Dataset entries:
—————

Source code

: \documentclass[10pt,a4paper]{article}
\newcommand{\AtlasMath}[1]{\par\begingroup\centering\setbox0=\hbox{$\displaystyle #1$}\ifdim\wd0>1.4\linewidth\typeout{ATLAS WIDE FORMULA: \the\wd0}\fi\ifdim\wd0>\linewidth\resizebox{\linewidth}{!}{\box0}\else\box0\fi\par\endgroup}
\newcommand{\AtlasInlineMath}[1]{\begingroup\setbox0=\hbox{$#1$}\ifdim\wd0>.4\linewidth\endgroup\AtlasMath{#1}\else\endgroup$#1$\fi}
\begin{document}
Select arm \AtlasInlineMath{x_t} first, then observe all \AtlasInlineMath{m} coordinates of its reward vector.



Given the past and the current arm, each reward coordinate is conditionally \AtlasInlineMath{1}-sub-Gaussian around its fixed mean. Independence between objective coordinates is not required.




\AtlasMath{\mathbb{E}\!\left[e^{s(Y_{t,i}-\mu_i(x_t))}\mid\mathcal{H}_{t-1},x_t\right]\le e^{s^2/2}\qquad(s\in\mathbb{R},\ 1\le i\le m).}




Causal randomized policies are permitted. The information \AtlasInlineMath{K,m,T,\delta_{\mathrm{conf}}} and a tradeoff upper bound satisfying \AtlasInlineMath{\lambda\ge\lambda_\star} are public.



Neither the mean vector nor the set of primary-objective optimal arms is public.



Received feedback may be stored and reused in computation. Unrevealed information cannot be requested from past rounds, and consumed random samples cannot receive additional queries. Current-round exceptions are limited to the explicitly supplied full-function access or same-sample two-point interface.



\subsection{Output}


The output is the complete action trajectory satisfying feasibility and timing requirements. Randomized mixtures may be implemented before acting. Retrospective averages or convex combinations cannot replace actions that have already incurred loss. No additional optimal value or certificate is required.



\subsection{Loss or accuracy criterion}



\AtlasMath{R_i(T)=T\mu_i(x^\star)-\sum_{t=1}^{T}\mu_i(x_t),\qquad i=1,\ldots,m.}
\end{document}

—————

→ **EXERCISE**:
Output the complete data verbatim.

→ **TASK OUTPUT**:
Source code

: \documentclass[10pt,a4paper]{article}
\newcommand{\AtlasMath}[1]{\par\begingroup\centering\setbox0=\hbox{$\displaystyle #1$}\ifdim\wd0>1.4\linewidth\typeout{ATLAS WIDE FORMULA: \the\wd0}\fi\ifdim\wd0>\linewidth\resizebox{\linewidth}{!}{\box0}\else\box0\fi\par\endgroup}
\newcommand{\AtlasInlineMath}[1]{\begingroup\setbox0=\hbox{$#1$}\ifdim\wd0>.4\linewidth\endgroup\AtlasMath{#1}\else\endgroup$#1$\fi}
\begin{document}
Select arm \AtlasInlineMath{x_t} first, then observe all \AtlasInlineMath{m} coordinates of its reward vector.



Given the past and the current arm, each reward coordinate is conditionally \AtlasInlineMath{1}-sub-Gaussian around its fixed mean. Independence between objective coordinates is not required.




\AtlasMath{\mathbb{E}\!\left[e^{s(Y_{t,i}-\mu_i(x_t))}\mid\mathcal{H}_{t-1},x_t\right]\le e^{s^2/2}\qquad(s\in\mathbb{R},\ 1\le i\le m).}




Causal randomized policies are permitted. The information \AtlasInlineMath{K,m,T,\delta_{\mathrm{conf}}} and a tradeoff upper bound satisfying \AtlasInlineMath{\lambda\ge\lambda_\star} are public.



Neither the mean vector nor the set of primary-objective optimal arms is public.



Received feedback may be stored and reused in computation. Unrevealed information cannot be requested from past rounds, and consumed random samples cannot receive additional queries. Current-round exceptions are limited to the explicitly supplied full-function access or same-sample two-point interface.



\subsection{Output}


The output is the complete action trajectory satisfying feasibility and timing requirements. Randomized mixtures may be implemented before acting. Retrospective averages or convex combinations cannot replace actions that have already incurred loss. No additional optimal value or certificate is required.



\subsection{Loss or accuracy criterion}



\AtlasMath{R_i(T)=T\mu_i(x^\star)-\sum_{t=1}^{T}\mu_i(x_t),\qquad i=1,\ldots,m.}
\end{document}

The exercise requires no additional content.